"Are you okay? Where have you been? You didn't think to call?" and other questions, but I didn't have time to answer them all and I was starting to get a headache. I just went past them all and headed upstairs in my room and locked the door so no one can get in. I jump on to my bed and scream into my pillow for some relief. It just has been a crazy birthday for me and I have to let it out somehow. I found out my boyfriend, well ex-boyfriend, wasn't my mate that I thought I was for years now. My real mate, who is a girl that is from the enemy pack and doesn't want me, and I still don't know her name or what she looks like. All I know is that she smells like warm chocolate chip cookies that just came out of the oven. I do one last scream into my pillow then get up and go take a needed shower. I just stand in the shower and wait for it to be at the right temperature. I strip down out of my clothes then get into the shower. I just stand in the shower while I let the hot water hit me. After a minute I finally decided to wash myself then get out of the shower. I dry off and go to my closet to change into a plain white shirt and some grey sweatpants. I don't really care what I wear right now or how I look with everything going on. I put all my school stuff in my backpack and head downstairs. About halfway downstairs I realize that my mate's clothes are still outside in the bush. I need to get them before someone smells them and start to question my family. I quickly go back upstairs and into my room then go to my window. I open my window than looking down to see the bush. Without a second thought, I jump out of my second-story window with ease and land on the ground. I am happy there are no windows in front of the bush because I would get into so much trouble if they saw me. I grab her clothes and go to the tree that is next to my house and climb up it. There is a breach that is near my window, I slowly made my way on the breach and somehow got into my room without making too much noise. I quickly threw her clothes into my closet hoping my scent would cover hers. I make my way back down the stairs where everyone is waiting for me.

"Okay ask away" I say putting my backpack on the ground and sitting on a chair.

"Oh my gosh sweetie, we were worried sick about you! Are you okay?" my mom asked. Before I can even come up with an answer, I get another question.

"Are you hurt?" my dad said and yet again I get another question.

"Why didn't you call me?" Dakota says.

"Do you guys want me to answer your questions or just ask me more questions?" I say a little annoyed. They all say 'answer' quickly to themselves, well everyone but Rudi who is in the corner lending against the wall not looking at me.

"Well to answer your questions. Yes, I am okay. I am sorry that I just left without saying anything to anyone. I just wanted time alone, and don't worry I am not hurt. Thank you guys for caring so much. I won't do that ever again" I say and give them all hugs expect for Rudi who is still in the corner.

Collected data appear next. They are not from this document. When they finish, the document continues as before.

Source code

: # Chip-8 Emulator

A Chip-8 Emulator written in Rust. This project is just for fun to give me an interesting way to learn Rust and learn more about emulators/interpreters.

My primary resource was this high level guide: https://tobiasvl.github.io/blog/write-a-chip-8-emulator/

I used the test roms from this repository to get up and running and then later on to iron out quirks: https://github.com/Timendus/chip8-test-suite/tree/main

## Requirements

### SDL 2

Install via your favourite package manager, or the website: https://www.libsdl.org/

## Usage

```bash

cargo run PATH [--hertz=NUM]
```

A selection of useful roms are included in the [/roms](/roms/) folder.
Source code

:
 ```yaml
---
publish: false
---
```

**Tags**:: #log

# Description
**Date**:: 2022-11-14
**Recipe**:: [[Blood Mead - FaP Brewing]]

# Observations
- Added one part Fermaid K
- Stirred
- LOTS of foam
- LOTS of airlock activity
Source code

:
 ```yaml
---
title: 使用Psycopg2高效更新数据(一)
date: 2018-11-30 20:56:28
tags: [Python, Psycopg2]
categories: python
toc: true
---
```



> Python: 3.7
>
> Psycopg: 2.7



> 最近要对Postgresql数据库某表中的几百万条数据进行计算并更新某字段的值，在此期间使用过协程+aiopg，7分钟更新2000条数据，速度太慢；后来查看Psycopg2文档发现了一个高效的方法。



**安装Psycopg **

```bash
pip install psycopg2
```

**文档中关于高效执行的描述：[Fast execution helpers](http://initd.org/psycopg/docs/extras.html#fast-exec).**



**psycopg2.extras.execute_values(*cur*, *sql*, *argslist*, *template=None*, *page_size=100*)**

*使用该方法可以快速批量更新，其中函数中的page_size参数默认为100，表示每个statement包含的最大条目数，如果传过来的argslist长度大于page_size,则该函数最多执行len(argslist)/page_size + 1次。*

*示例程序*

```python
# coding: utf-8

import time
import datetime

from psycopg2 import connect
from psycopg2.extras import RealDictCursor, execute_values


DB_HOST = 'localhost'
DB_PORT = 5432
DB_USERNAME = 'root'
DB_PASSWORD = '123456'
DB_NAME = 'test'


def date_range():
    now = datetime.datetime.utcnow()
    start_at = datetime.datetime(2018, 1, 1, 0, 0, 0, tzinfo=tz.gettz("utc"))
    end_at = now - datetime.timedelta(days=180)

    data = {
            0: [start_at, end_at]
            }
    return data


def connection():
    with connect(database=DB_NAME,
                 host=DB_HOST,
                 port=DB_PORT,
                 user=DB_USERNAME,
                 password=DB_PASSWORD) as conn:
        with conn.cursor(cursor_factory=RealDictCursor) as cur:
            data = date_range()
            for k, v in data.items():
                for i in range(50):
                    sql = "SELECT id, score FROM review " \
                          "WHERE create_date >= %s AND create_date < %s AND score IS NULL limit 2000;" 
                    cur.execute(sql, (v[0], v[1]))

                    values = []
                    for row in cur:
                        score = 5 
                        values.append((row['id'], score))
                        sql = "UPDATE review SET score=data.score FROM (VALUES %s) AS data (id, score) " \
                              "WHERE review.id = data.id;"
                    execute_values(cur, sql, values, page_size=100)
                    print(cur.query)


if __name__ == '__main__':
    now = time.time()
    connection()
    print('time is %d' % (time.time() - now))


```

"It is okay sweetie, we understand but of course we are going to worry too" my mom says then kisses me on top of my head.

"Now kids, it is time for you guys to go to school before you guys are late" my dad says. We all laugh a little and go and grab our backs. I get my keys while Rudi, Tobey, and Dakota all go to the cars. Rudi and Tobey always ride together and the same thing goes for Dakota and I. I grab my keys and put my backpack on then give my parents a big hug.

"Bye guys, I will see you after school" I say and wave at them while I am walking out the door. I lock the door and turn around to see Rudi right in front of me.

"Gosh Rudi! You scared me" I say while holding my chest.

"Sorry, I didn't mean to but I just wanted to talk for a second" he says looking at me to say yes.

"Sure" I say.

"Great. Look I am sorry that we are not mates. I really want us to be, I mean we both that we were," he looks down "I am just upset and sad about it, but I still want us to be friends" he says while looking up at me.

"Of course we can be friends. I mean we have been friends for most of our lives anyway" I say while giving him a hug. The funny thing is that I feel nothing. No feelings are coming back, and the only thing I can think of is being back in my mates arm.

"We should probably go," I say while getting out of the hug and walk to my car where Dakota is waiting for me. I unlock my car and get in.

"Finally! I was waiting out here forever" Dakota says over dramatically.

"Girl please it was only for a few minutes" I say and we both laugh. I put my seat belt on and waited for Rudi to pull out of my driveway.

"So since we are finally alone, are you going to tell me what really happened? I can tell that something is up. And before you say that there is nothing wrong, I know it is a lie because I am your best friend Tala" Dakota says seriously to me. I sigh.

"Okay I will tell you later, maybe after school" I say hoping she gives me enough time for me to understand what is happening too.

"Alright, but you better tell me" Dakota says.

"I will, I promise" I say, holding my pinkie up, and then Dakota crossing it with her pinkie. We finally get to school and park in our usual spot. We get out and before we all meet up Dakota and I go to our lockers. We go to Dakota's first then mine. We get to my locker and Dakota is talking about the basketball game that is coming up. I was listening and about to open my locker, but then I could smell my mate. I know she is close so I turn my head and I see my mate kissing Koko on the lips.